Premix some treatment water in a 1gal jug of dechlorinated water-Add either aquarium salt 2tsp/gal (_if its been 5 days since last used_) or Epsom salt 2tsp/gal. Add a tannin source either IAL (_1lrg crushed/gal_) or dried Oak leaf (_20crushed/gal_) Let this steep for 30min so the tannins can start to release and salt to dissolve. Shake well before use...

Using this premixed treatment water make 25% water changes every 15min for 1 hour today while he is in the small bare QT container.
_He needs to stay in this small QT in the premixed treatment water for the duration of the treatment period of 10-14 days
_
Tomorrow-using the premixed treatment water make daily 50% water changes. _If you used a tannin source the water should look darker every day._

Nutrition is really important for the healing process and immune response-If you have access to mosquito larva offer several rinsed several times a day to boost protein intake to promote healing.

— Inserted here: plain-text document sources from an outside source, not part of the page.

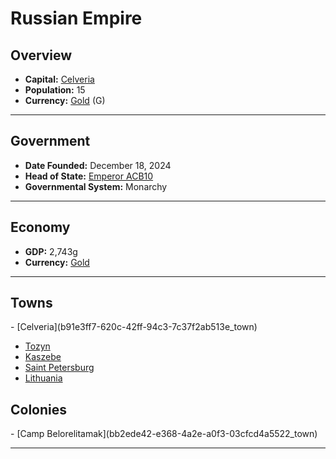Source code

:<!--UNDEDITED FILE, remove this entire line if this file has been edited!-->
# <!--NAME-->Russian Empire<!--NAME-->

## Overview

- **Capital:** <!--CAPITAL_LINK-->[Celveria](b91e3ff7-620c-42ff-94c3-7c37f2ab513e_town)<!--CAPITAL_LINK-->
- **Population:** <!--POPULATION-->15<!--POPULATION-->
- **Currency:** <!--CURRENCY_LINK-->[Gold](Gold_currency)<!--CURRENCY_LINK--> (<!--CURRENCY_ABV-->G<!--CURRENCY_ABV-->)

---

## Government

- **Date Founded:** <!--FOUNDED-->December 18, 2024<!--FOUNDED-->
- **Head of State:** <!--LEADER_TITLE_LINK-->[Emperor ACB10](ACB10_user)<!--LEADER_TITLE_LINK-->
- **Governmental System:** <!--GOVERNMENT-->Monarchy<!--GOVERNMENT-->

---

## Economy

- **GDP:** <!--GDP-->2,743g<!--GDP-->
- **Currency:** <!--CURRENCY_LINK-->[Gold](Gold_currency)<!--CURRENCY_LINK-->

---

## Towns

<!--TOWNS-->- [Celveria](b91e3ff7-620c-42ff-94c3-7c37f2ab513e_town)
- [Tozyn](6a1bd875-52f0-4b77-ba06-181999bb91d0_town)
- [Kaszebe](91c1b05f-e9de-48d2-9f37-539d57fcf75c_town)
- [Saint Petersburg](7a747631-c420-4fd7-8c36-3c667a07d672_town)
- [Lithuania](e5bca026-4c5f-47de-9e2c-e22e6a405a87_town)<!--TOWNS-->

## Colonies

<!--COLONIES-->- [Camp Belorelitamak](bb2ede42-e368-4a2e-a0f3-03cfcd4a5522_town)<!--COLONIES-->

---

Often with the Long heavy fin males-their fin can be really delicate and the water movement from even a low flow filter can be the cause as well as space. The more they use those delicate fin to swim the higher the chances for damage. Also, items in the tank itself especially plastic plants, rough substrate, items that can pinch the fins etc...all can be the cause of damage to the delicate long fin males heavy fins. Once the damage has happened this opens them up to secondary infection-Fin rot.

Sometimes we have to slowly move them to larger tanks with filtration in step. Sometimes this helps and sometimes it doesn't-these abnormal long heavy, delicate fins as beautiful as they are-will never be able to tolerate too much space-especially with water movement.

Once you get the infection cleared up and you start to see some new growth at the tips-usually clear to white in color. Re-acclimate to his tank, however, I would recommend that you re-eval your decorations and remove anything that could possibly be a cause, remove the filter and get on a regular water changes schedule of twice weekly-1-50% and 1-100% to maintain water quality, keep tannin in the water to help toughen fin/scales and improve nutrition by offering a more varied diet fed in small frequent meals.

Remember that often once the fins are damaged they may never return to their full glory.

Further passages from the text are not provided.